The UK government’s controversial ID card scheme is under attack from all sides. First there was a newspaper report in the Independent on Sunday (subscription now required) warning that as many as one in a thousand people could be misidentified due to technological shortcomings.
According to the government this is not a problem as the cards will be relying on three types of scans, facial, iris and fingerprints. However, as this enlightening article on The Register shows, using multiple biometrics does not necessarily guarantee more accurate results.
Adding to the government’s woes technology heavyweight Microsoft has waded in against the scheme. Not mincing his words, Microsoft’s UK National Technology Officer Jerry Fishenden warns that the current ID card proposals could trigger "massive identity fraud on a scale beyond anything we have seen before."
According to Fishenden, the government’s insistence on basing the scheme on a centralised database is deeply flawed. The government would do well to heed Fishenden’s advice when he says that no computer system is a 100% secure, and that "putting a comprehensive set of personal data in one place produces a honeypot effect”. This he says will prove a “highly attractive and richly rewarding target for criminals".

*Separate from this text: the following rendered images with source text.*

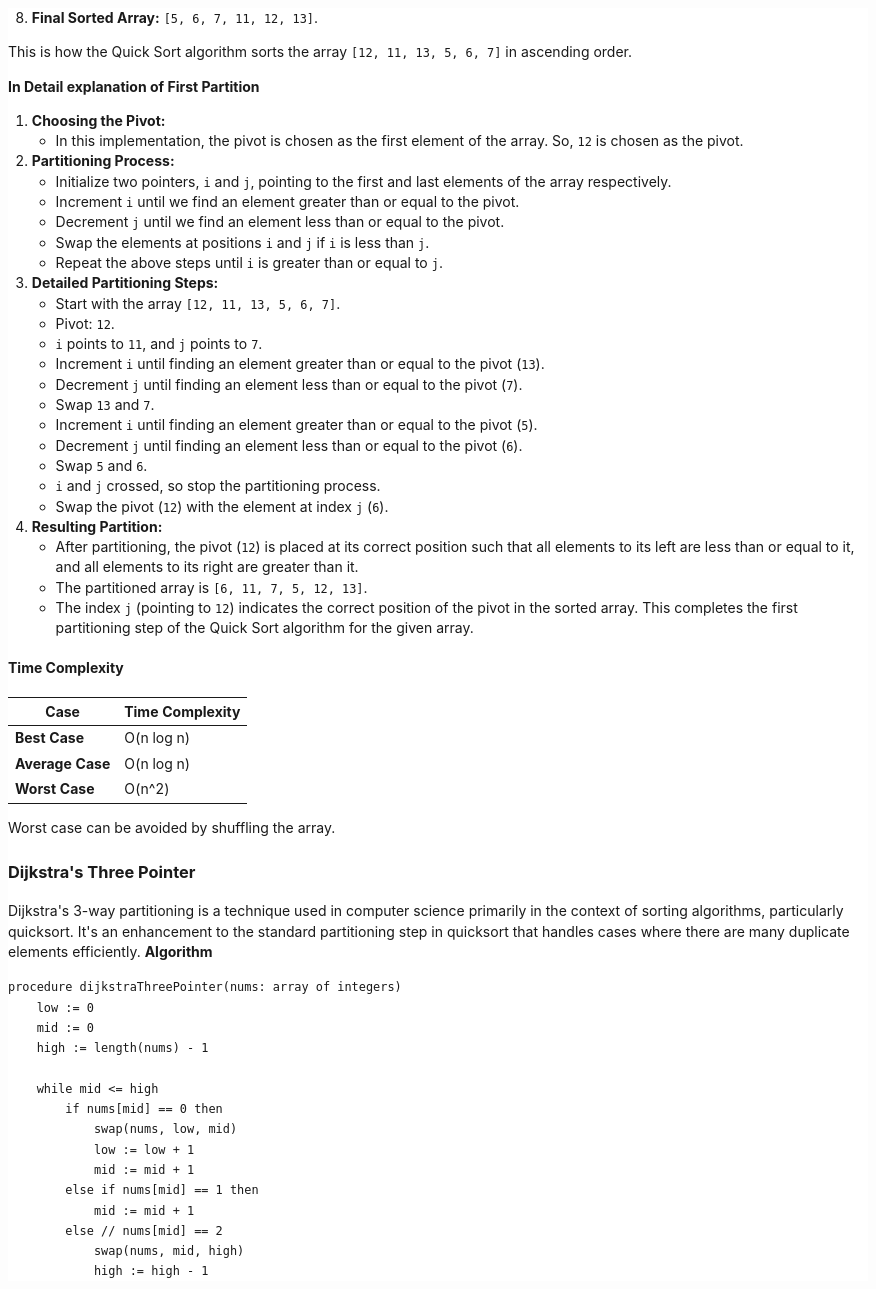 8. **Final Sorted Array:** `[5, 6, 7, 11, 12, 13]`.

This is how the Quick Sort algorithm sorts the array `[12, 11, 13, 5, 6, 7]` in ascending order.

**In Detail explanation of First Partition**

1. **Choosing the Pivot:**
    - In this implementation, the pivot is chosen as the first element of the array. So, `12` is chosen as the pivot.
2. **Partitioning Process:**
    - Initialize two pointers, `i` and `j`, pointing to the first and last elements of the array respectively.
    - Increment `i` until we find an element greater than or equal to the pivot.
    - Decrement `j` until we find an element less than or equal to the pivot.
    - Swap the elements at positions `i` and `j` if `i` is less than `j`.
    - Repeat the above steps until `i` is greater than or equal to `j`.
3. **Detailed Partitioning Steps:**
    - Start with the array `[12, 11, 13, 5, 6, 7]`.
    - Pivot: `12`.
    - `i` points to `11`, and `j` points to `7`.
	- Increment `i` until finding an element greater than or equal to the pivot (`13`).
    - Decrement `j` until finding an element less than or equal to the pivot (`7`).
    - Swap `13` and `7`.
    - Increment `i` until finding an element greater than or equal to the pivot (`5`).
    - Decrement `j` until finding an element less than or equal to the pivot (`6`).
    - Swap `5` and `6`.
    - `i` and `j` crossed, so stop the partitioning process.
    - Swap the pivot (`12`) with the element at index `j` (`6`).
4. **Resulting Partition:**
    - After partitioning, the pivot (`12`) is placed at its correct position such that all elements to its left are less than or equal to it, and all elements to its right are greater than it.
    - The partitioned array is `[6, 11, 7, 5, 12, 13]`.
    - The index `j` (pointing to `12`) indicates the correct position of the pivot in the sorted array.
This completes the first partitioning step of the Quick Sort algorithm for the given array.
#### Time Complexity
| Case | Time Complexity |
| ---- | ---- |
| **Best Case** | O(n log n) |
| **Average Case** | O(n log n) |
| **Worst Case** | O(n^2) |
Worst case can be avoided by shuffling the array.
### Dijkstra's Three Pointer
Dijkstra's 3-way partitioning is a technique used in computer science primarily in the context of sorting algorithms, particularly quicksort. It's an enhancement to the standard partitioning step in quicksort that handles cases where there are many duplicate elements efficiently.
**Algorithm**
```
procedure dijkstraThreePointer(nums: array of integers)
    low := 0
    mid := 0
    high := length(nums) - 1

    while mid <= high
        if nums[mid] == 0 then
            swap(nums, low, mid)
            low := low + 1
            mid := mid + 1
        else if nums[mid] == 1 then
            mid := mid + 1
        else // nums[mid] == 2
            swap(nums, mid, high)
            high := high - 1
```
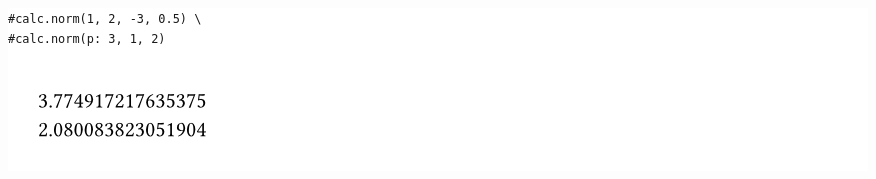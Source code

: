 <div class="previewed-code">

    #calc.norm(1, 2, -3, 0.5) \
    #calc.norm(p: 3, 1, 2)

<div class="preview">

![Preview](/assets/c838bb6a3d014d601035ea215b5bbe1c.png)

</div>

</div>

Fishenden goes on to say:, “There are better ways of doing this. Even the biometrics industry says it is better to have biometrics stored locally."
Despite the timing of Fishenden’s comments, just before acrucial Commons vote on ID cards, a three line whip saw the government head off a rebellion, although Tony Blair saw his majority slashed by more than half.
Fishenden says many other suppliers share his concerns in private. As the ID card bill now moves to the House of Lords, lets hope these vendors have the backbone to voice their concerns rather than worrying about jeopardising their slice of potentially lucrative contracts.